En tenant mon petit-fils pour la première fois, toute ma vie a défilé devant mes yeux. J’aurais pu m’attarder sur ma colère contre Carol. Cette colère aurait même pu grandir, sachant que ma fille était devenue la même version que sa mère.
Mais il était temps de me concentrer sur l’essentiel. Mon petit-fils était dans mes bras, et lui aussi avait été abandonné, comme moi autrefois. Ce cycle s’arrêtait ici. Adam ne grandirait pas en se sentant oublié ou indésirable. Coûte que coûte, je lui offrirai un foyer.
Après une conversation émouvante avec Mme Johnson, j’ai exprimé mon désir de ramener Adam avec moi. Elle a souri chaleureusement, les larmes aux yeux.
Le processus prendrait du temps et des formalités administratives, y compris un test ADN pour confirmer que j’étais bien son grand-père, mais Mme Johnson était confiante que tout se passerait bien.

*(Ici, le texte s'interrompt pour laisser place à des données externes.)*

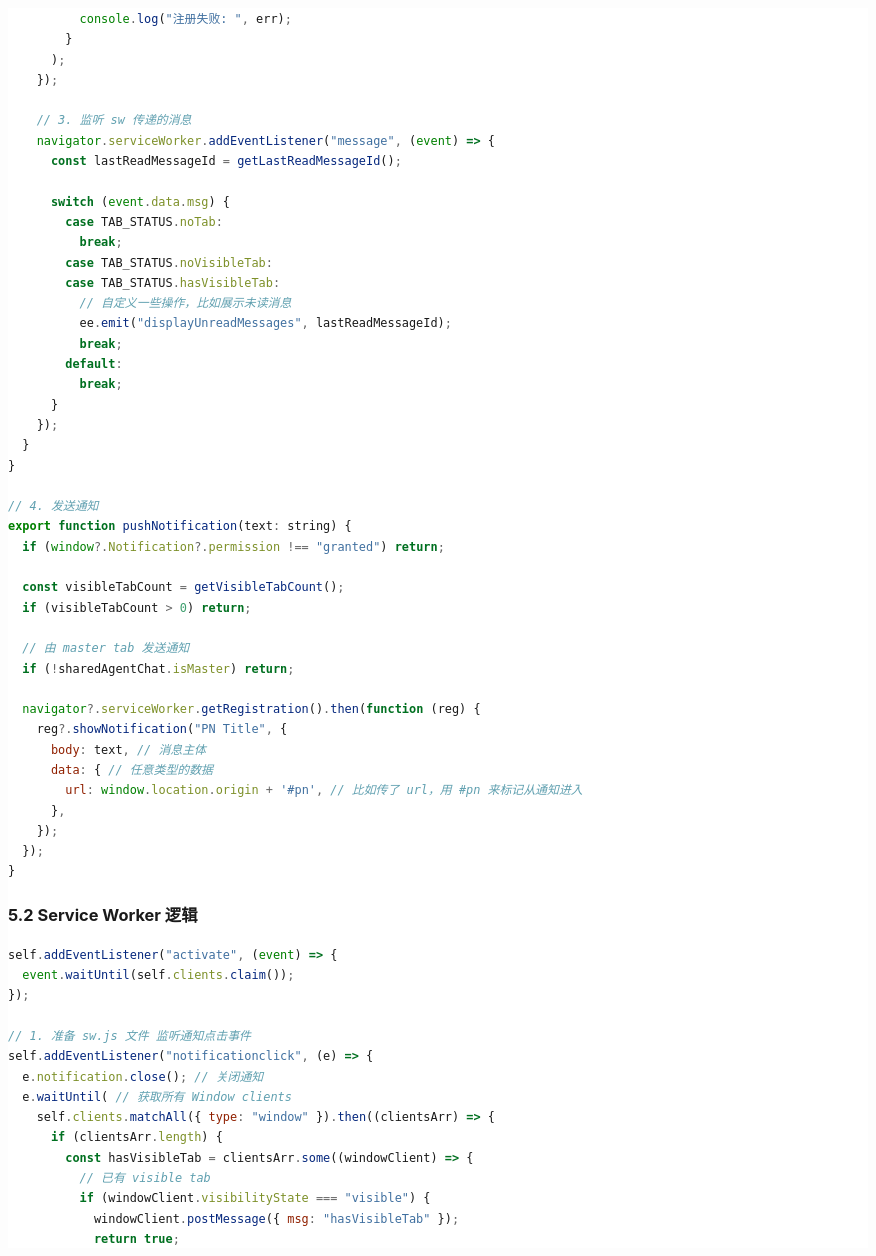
 ```javascript
          console.log("注册失败: ", err);
        }
      );
    });
    
    // 3. 监听 sw 传递的消息
    navigator.serviceWorker.addEventListener("message", (event) => {
      const lastReadMessageId = getLastReadMessageId();

      switch (event.data.msg) {
        case TAB_STATUS.noTab:
          break;
        case TAB_STATUS.noVisibleTab:
        case TAB_STATUS.hasVisibleTab:
          // 自定义一些操作，比如展示未读消息
          ee.emit("displayUnreadMessages", lastReadMessageId);
          break;
        default:
          break;
      }
    });
  }
}

// 4. 发送通知
export function pushNotification(text: string) {
  if (window?.Notification?.permission !== "granted") return;

  const visibleTabCount = getVisibleTabCount();
  if (visibleTabCount > 0) return;

  // 由 master tab 发送通知
  if (!sharedAgentChat.isMaster) return;

  navigator?.serviceWorker.getRegistration().then(function (reg) {
    reg?.showNotification("PN Title", {
      body: text, // 消息主体
      data: { // 任意类型的数据
        url: window.location.origin + '#pn', // 比如传了 url，用 #pn 来标记从通知进入
      },
    });
  });
}
```

### 5.2 Service Worker 逻辑

```javascript
self.addEventListener("activate", (event) => {
  event.waitUntil(self.clients.claim());
});

// 1. 准备 sw.js 文件 监听通知点击事件
self.addEventListener("notificationclick", (e) => {
  e.notification.close(); // 关闭通知
  e.waitUntil( // 获取所有 Window clients
    self.clients.matchAll({ type: "window" }).then((clientsArr) => {
      if (clientsArr.length) {
        const hasVisibleTab = clientsArr.some((windowClient) => {
          // 已有 visible tab
          if (windowClient.visibilityState === "visible") {
            windowClient.postMessage({ msg: "hasVisibleTab" });
            return true;
```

C’est étrange comme la vie fonctionne. Il y a treize ans, j’avais perdu ma fille et je croyais avoir tout perdu. Mais maintenant, avec mon petit-fils dans mes bras, ma vie avait un sens à nouveau.
La vie a une drôle de façon de nous surprendre. Alors que je pensais tout perdu, l’amour a retrouvé son chemin dans mon monde. Et cette fois, je ne laisserai plus personne m’arracher ma famille.